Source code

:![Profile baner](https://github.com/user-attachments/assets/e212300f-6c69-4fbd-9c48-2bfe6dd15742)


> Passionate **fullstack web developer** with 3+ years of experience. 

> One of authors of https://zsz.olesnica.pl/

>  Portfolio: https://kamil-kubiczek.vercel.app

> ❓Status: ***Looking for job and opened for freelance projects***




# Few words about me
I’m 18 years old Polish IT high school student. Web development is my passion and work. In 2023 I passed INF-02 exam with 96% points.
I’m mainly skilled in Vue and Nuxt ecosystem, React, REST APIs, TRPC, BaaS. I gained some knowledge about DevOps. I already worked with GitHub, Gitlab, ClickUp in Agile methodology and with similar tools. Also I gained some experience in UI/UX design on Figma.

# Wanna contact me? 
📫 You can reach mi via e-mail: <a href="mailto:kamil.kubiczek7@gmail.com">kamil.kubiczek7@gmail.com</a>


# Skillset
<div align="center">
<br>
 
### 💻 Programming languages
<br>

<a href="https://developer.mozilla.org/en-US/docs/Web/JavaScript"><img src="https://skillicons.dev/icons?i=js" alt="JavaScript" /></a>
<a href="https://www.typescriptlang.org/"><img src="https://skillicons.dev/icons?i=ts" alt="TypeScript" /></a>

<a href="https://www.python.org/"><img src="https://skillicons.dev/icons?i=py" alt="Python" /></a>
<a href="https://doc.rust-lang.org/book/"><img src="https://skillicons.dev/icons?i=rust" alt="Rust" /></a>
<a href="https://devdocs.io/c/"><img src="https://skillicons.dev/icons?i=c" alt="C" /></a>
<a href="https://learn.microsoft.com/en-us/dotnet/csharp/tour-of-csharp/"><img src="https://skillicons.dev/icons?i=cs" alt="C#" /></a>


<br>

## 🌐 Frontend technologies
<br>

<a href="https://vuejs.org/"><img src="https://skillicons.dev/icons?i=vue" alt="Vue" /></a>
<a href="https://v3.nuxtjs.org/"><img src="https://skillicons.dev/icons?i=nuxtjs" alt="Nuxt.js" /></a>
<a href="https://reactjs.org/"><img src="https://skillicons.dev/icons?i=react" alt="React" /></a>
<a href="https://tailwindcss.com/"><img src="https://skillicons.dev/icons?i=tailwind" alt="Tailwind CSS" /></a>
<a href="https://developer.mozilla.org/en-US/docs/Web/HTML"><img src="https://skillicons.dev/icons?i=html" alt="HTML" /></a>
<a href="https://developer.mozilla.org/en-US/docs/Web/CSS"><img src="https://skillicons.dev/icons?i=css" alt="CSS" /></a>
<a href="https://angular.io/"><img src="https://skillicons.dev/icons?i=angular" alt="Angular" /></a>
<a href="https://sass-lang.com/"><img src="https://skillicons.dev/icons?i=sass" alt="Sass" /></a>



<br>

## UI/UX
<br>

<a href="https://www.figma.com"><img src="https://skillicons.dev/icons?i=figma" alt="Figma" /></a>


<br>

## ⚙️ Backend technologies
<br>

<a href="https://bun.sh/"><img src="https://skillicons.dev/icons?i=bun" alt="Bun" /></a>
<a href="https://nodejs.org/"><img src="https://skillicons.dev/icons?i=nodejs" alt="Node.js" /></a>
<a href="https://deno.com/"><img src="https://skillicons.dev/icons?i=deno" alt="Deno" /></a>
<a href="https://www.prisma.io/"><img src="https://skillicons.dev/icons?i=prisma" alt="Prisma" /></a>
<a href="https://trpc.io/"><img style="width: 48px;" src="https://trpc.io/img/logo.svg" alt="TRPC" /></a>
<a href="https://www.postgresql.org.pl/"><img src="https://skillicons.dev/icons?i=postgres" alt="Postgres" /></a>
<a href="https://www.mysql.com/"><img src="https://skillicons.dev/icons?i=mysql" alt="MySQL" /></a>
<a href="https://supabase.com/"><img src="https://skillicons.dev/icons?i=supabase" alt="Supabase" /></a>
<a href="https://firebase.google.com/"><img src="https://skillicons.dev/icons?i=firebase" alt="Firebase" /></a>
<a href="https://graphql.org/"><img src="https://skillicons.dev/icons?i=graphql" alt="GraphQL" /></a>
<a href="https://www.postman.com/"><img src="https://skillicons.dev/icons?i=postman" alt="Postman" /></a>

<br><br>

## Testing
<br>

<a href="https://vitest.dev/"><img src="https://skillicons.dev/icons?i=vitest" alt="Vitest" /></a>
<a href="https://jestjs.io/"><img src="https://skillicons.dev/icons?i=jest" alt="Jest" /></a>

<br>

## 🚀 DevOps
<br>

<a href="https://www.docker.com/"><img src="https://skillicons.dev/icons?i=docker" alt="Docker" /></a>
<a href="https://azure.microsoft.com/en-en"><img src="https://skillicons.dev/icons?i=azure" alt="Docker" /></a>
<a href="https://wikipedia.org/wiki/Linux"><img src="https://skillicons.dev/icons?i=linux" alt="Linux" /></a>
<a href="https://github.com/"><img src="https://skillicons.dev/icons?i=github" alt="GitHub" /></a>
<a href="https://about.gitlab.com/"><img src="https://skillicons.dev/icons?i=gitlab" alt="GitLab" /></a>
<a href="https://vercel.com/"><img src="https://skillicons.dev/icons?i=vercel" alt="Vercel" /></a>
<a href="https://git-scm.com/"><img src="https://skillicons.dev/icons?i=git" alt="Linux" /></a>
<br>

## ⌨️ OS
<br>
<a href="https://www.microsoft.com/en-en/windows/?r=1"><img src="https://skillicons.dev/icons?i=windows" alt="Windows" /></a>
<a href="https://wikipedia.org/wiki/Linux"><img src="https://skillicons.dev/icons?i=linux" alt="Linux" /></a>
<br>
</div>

## Work required:
Which lines of the data include the string "kamil"? Copy each of them.

## Task output:
>  Portfolio: https://kamil-kubiczek.vercel.app
📫 You can reach mi via e-mail: <a href="mailto:kamil.kubiczek7@gmail.com">kamil.kubiczek7@gmail.com</a>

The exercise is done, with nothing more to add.